Pipeline overview
CardiacNexus converts UK Biobank CMR inputs into modality-specific segmentations, tracking artifacts, feature CSV files, NPZ time series, QC visualizations, and aggregate phenotype tables.
- Modality
- Multimodal CMR
- Pipeline step
- Step 1 preparation, Step 2 segmentation, Step 3 modality-specific feature extraction, Step 4 combined features and aggregation
- Outputs
- Per-subject features, aggregate phenotype tables, time-series files, QC artifacts
- Maturity
- Source-audited overview page
Current workflow
| Stage | Current role | Main files |
|---|---|---|
| Preparation | Creates analysis-ready subject directories and NIfTI inputs from UKB source imaging | step1_prepare_data_cmr.py, scripts/prepare_data.py |
| Segmentation | Runs modality-specific segmentation wrappers for cine, aorta, flow, LVOT, and native T1 inputs | step2_segment.py, src/segmentation/** |
| Feature extraction | Computes modality-specific phenotype rows, time-series files, and QC plots | step3_extract_feature_separate.py, src/feature_extraction/** |
| Combined features | Computes cross-modality rows such as valve/AVPD/IPVT and corrected native T1 | step4_extract_feature_combined.py, src/feature_extraction/Combined_Features/** |
| Aggregation and validation | Concatenates or documents output contracts for downstream analysis | scripts/aggregate_csv.py, docs/data/**, website/scripts/** |
QC dependency
Many phenotypes depend on segmentation quality, cardiac frame selection, temporal smoothing, geometry metadata, BSA, ECG timing, pressure data, or DICOM acquisition parameters. The output row alone is not the full provenance.
Extraction layers
Structural phenotypes describe size and geometry: ventricular volumes, myocardial mass, wall thickness, atrial diameters and volumes, aortic diameter/length/curvature/torsion, and valve/root diameters.
Functional phenotypes describe dynamics: stroke volume, ejection fraction, filling and emptying rates, strain, torsion, recoil, distensibility, phase-contrast flow, regurgitant fraction, flow displacement, and cross-chamber coupling.
Tissue phenotypes currently describe native T1 and blood-corrected native T1. ECV remains documented as clinical context only unless a current pipeline contract emits contrast-dependent ECV rows.
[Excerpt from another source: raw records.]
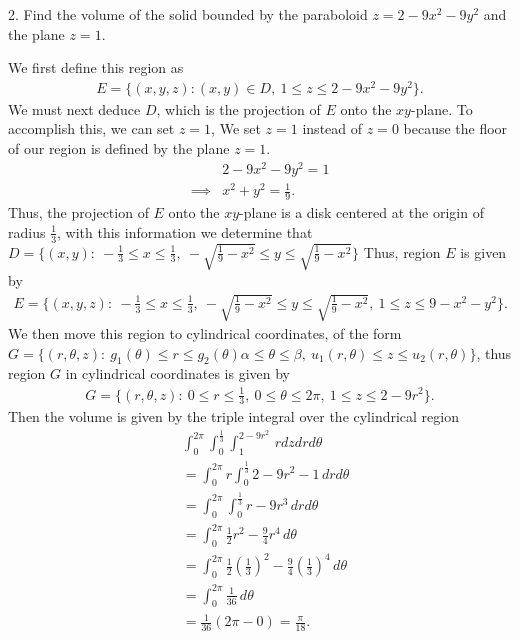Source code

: \documentclass{report}
\begin{document}
    \bigbreak \noindent 
    \begin{mdframed}
        2. Find the volume of the solid bounded by the paraboloid $z=2-9x^{2} -9y^{2}$ and the plane $z = 1$.
    \end{mdframed}
    \bigbreak \noindent 
    We first define this region as 
    \begin{align*}
        E = \{(x,y,z): (x,y) \in D,\ 1 \leq z \leq 2-9x^{2}-9y^{2}\}
    .\end{align*}
    \bigbreak \noindent 
    We must next deduce $D$, which is the projection of $E$ onto the $xy$-plane. To accomplish this, we can set $z=1$, We set $z=1$ instead of $z=0$ because the floor of our region is defined by the plane $z=1$.
    \begin{align*}
        &2-9x^{2} -9y^{2} = 1 \\
        \implies &x^{2} + y^{2} = \frac{1}{9} 
    .\end{align*}
    Thus, the projection of $E$ onto the $xy$-plane is a disk centered at the origin of radius $\frac{1}{3}$, with this information we determine that $D=\{(x,y):\ -\frac{1}{3} \leq x \leq \frac{1}{3},\ - \sqrt{\frac{1}{9}-x^{2}} \leq y \leq \sqrt{\frac{1}{9}-x^{2}}\} $
    \bigbreak \noindent 
    Thus, region $E$ is given by
    \begin{align*}
        E = \{(x,y,z):\ -\frac{1}{3} \leq x \leq \frac{1}{3},\ - \sqrt{\frac{1}{9}-x^{2}} \leq y \leq \sqrt{\frac{1}{9}-x^{2}},\ 1 \leq z \leq 9-x^{2}-y^{2}\}
    .\end{align*}
    \bigbreak \noindent 
    We then move this region to cylindrical coordinates, of the form $G = \{(r,\theta ,z):\ g_{1}(\theta ) \leq r \leq g_{2}(\theta ) \alpha \leq \theta  \leq \beta,\ u_{1}(r,\theta ) \leq z \leq u_{2}(r,\theta )\} $, thus region $G$ in cylindrical coordinates is given by 
    \begin{align*}
        G = \{(r,\theta,z):\ 0 \leq r \leq \frac{1}{3},\ 0 \leq \theta  \leq 2\pi,\ 1 \leq z \leq 2-9r^{2}\}
    .\end{align*}
    \bigbreak \noindent 
    Then the volume is given by the triple integral over the cylindrical region
    \begin{align*}
        &\int_{0}^{2\pi }\int_{0}^{\frac{1}{3}}\int_{1}^{2-9r^{2}}\, rdzdrd\theta \\
        &=\int_{0}^{2\pi }r\int_{0}^{\frac{1}{3}}2-9r^{2} - 1  \, drd\theta  \\
        &=\int_{0}^{2\pi}\int_{0}^{\frac{1}{3}}r-9r^{3}  \, drd\theta  \\
        &=\int_{0}^{2\pi} \frac{1}{2}r^{2}-\frac{9}{4}r^{4} \, d\theta  \\
        &=\int_{0}^{2\pi}  \frac{1}{2}\left(\frac{1}{3}\right)^{2}-\frac{9}{4}\left(\frac{1}{3}\right)^{4}\, d\theta \\
        &=\int_{0}^{2\pi}  \frac{1}{36}\, d\theta  \\
        &=\frac{1}{36}(2\pi-0) = \frac{\pi}{18}
    .\end{align*}
\end{document}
What source-audited means here
A source-audited page is checked against the current implementation and data registries, but it is not a guarantee that every subject row exists. Some rows are conditional on BSA, ECG, pulse pressure, valid timing, QC success, or backend peak detection. Public pages should name these conditions instead of silently implying complete coverage.
Source audit
- Step roles were checked against the current
step*.pyorchestration files and the repository architecture rules. - Feature families were checked against the current source tree under
src/feature_extraction/**. - Output-contract and validation expectations were checked against
docs/data/**andwebsite/scripts/**. - Textbook context boundary: broad clinical textbook context is not surfaced here because this page documents pipeline architecture rather than disease interpretation.